Problem details
Go through the records and show each line where the word "activate" occurs.

Supplied data
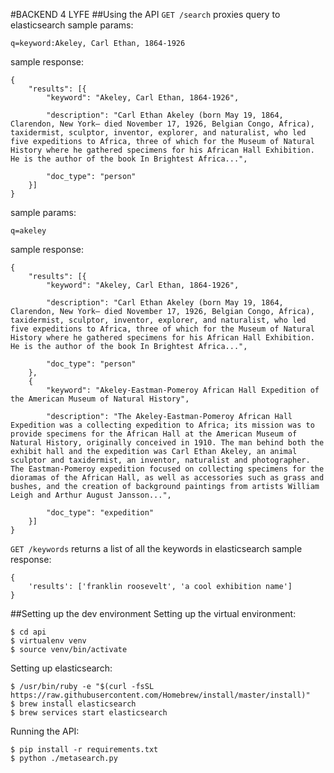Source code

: #BACKEND 4 LYFE
##Using the API
`GET /search` proxies query to elasticsearch
sample params:
```
q=keyword:Akeley, Carl Ethan, 1864-1926
```

sample response:
```
{
    "results": [{
        "keyword": "Akeley, Carl Ethan, 1864-1926",
    
        "description": "Carl Ethan Akeley (born May 19, 1864, Clarendon, New York— died November 17, 1926, Belgian Congo, Africa), taxidermist, sculptor, inventor, explorer, and naturalist, who led five expeditions to Africa, three of which for the Museum of Natural History where he gathered specimens for his African Hall Exhibition. He is the author of the book In Brightest Africa...",

        "doc_type": "person"
    }]
}
```

sample params:
```
q=akeley
```

sample response:
```
{
    "results": [{
        "keyword": "Akeley, Carl Ethan, 1864-1926",
    
        "description": "Carl Ethan Akeley (born May 19, 1864, Clarendon, New York— died November 17, 1926, Belgian Congo, Africa), taxidermist, sculptor, inventor, explorer, and naturalist, who led five expeditions to Africa, three of which for the Museum of Natural History where he gathered specimens for his African Hall Exhibition. He is the author of the book In Brightest Africa...",

        "doc_type": "person"
    },
    {
        "keyword": "Akeley-Eastman-Pomeroy African Hall Expedition of the American Museum of Natural History",

        "description": "The Akeley-Eastman-Pomeroy African Hall Expedition was a collecting expedition to Africa; its mission was to provide specimens for the African Hall at the American Museum of Natural History, originally conceived in 1910. The man behind both the exhibit hall and the expedition was Carl Ethan Akeley, an animal sculptor and taxidermist, an inventor, naturalist and photographer. The Eastman-Pomeroy expedition focused on collecting specimens for the dioramas of the African Hall, as well as accessories such as grass and bushes, and the creation of background paintings from artists William Leigh and Arthur August Jansson...",

        "doc_type": "expedition"
    }]
}
```

`GET /keywords` returns a list of all the keywords in elasticsearch
sample response:
```
{
    'results': ['franklin roosevelt', 'a cool exhibition name']
}
```

##Setting up the dev environment
Setting up the virtual environment:
```
$ cd api
$ virtualenv venv
$ source venv/bin/activate
```

Setting up elasticsearch:
```
$ /usr/bin/ruby -e "$(curl -fsSL https://raw.githubusercontent.com/Homebrew/install/master/install)"
$ brew install elasticsearch
$ brew services start elasticsearch
```

Running the API:
```
$ pip install -r requirements.txt
$ python ./metasearch.py
```
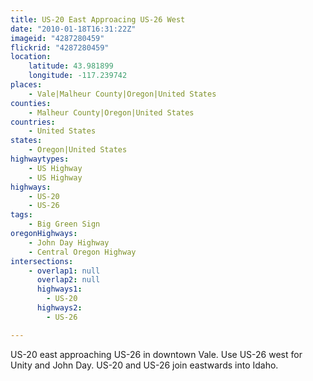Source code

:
 ```yaml
---
title: US-20 East Approacing US-26 West
date: "2010-01-18T16:31:22Z"
imageid: "4287280459"
flickrid: "4287280459"
location:
    latitude: 43.981899
    longitude: -117.239742
places:
    - Vale|Malheur County|Oregon|United States
counties:
    - Malheur County|Oregon|United States
countries:
    - United States
states:
    - Oregon|United States
highwaytypes:
    - US Highway
    - US Highway
highways:
    - US-20
    - US-26
tags:
    - Big Green Sign
oregonHighways:
    - John Day Highway
    - Central Oregon Highway
intersections:
    - overlap1: null
      overlap2: null
      highways1:
        - US-20
      highways2:
        - US-26

---
```

US-20 east approaching US-26 in downtown Vale.  Use US-26 west for Unity and John Day. US-20 and US-26 join eastwards into Idaho.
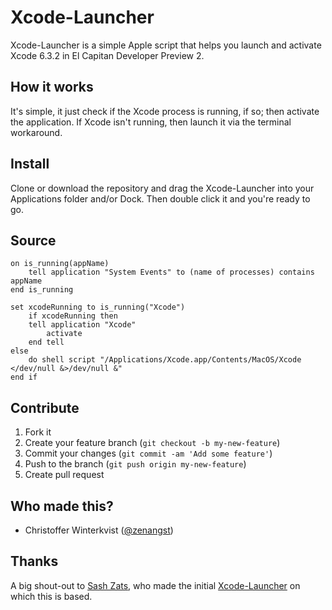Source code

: # Xcode-Launcher

Xcode-Launcher is a simple Apple script that helps you launch and activate Xcode 6.3.2 in El Capitan Developer Preview 2.

## How it works

It's simple, it just check if the Xcode process is running, if so; then activate the application. If Xcode isn't running, then launch it via the terminal workaround.

## Install

Clone or download the repository and drag the Xcode-Launcher into your Applications folder and/or Dock. Then double click it and you're ready to go.

## Source

```applescript
on is_running(appName)
    tell application "System Events" to (name of processes) contains appName
end is_running

set xcodeRunning to is_running("Xcode")
    if xcodeRunning then
    tell application "Xcode"
        activate
    end tell
else
    do shell script "/Applications/Xcode.app/Contents/MacOS/Xcode </dev/null &>/dev/null &"
end if
```

## Contribute

1. Fork it
2. Create your feature branch (`git checkout -b my-new-feature`)
3. Commit your changes (`git commit -am 'Add some feature'`)
4. Push to the branch (`git push origin my-new-feature`)
5. Create pull request

## Who made this?

- Christoffer Winterkvist ([@zenangst](https://twitter.com/zenangst))

## Thanks

A big shout-out to [Sash Zats](https://twitter.com/zats), who made the initial [Xcode-Launcher](https://twitter.com/zats/status/613464620997570560) on which this is based.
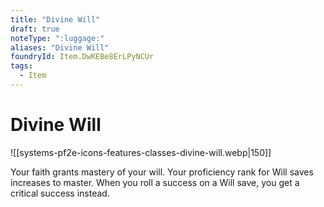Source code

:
 ```yaml
---
title: "Divine Will"
draft: true
noteType: ":luggage:"
aliases: "Divine Will"
foundryId: Item.DwKEBe8ErLPyNCUr
tags:
  - Item
---
```


# Divine Will
![[systems-pf2e-icons-features-classes-divine-will.webp|150]]

Your faith grants mastery of your will. Your proficiency rank for Will saves increases to master. When you roll a success on a Will save, you get a critical success instead.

Task output
$ source venv/bin/activate
Xcode-Launcher is a simple Apple script that helps you launch and activate Xcode 6.3.2 in El Capitan Developer Preview 2.
It's simple, it just check if the Xcode process is running, if so; then activate the application. If Xcode isn't running, then launch it via the terminal workaround.
        activate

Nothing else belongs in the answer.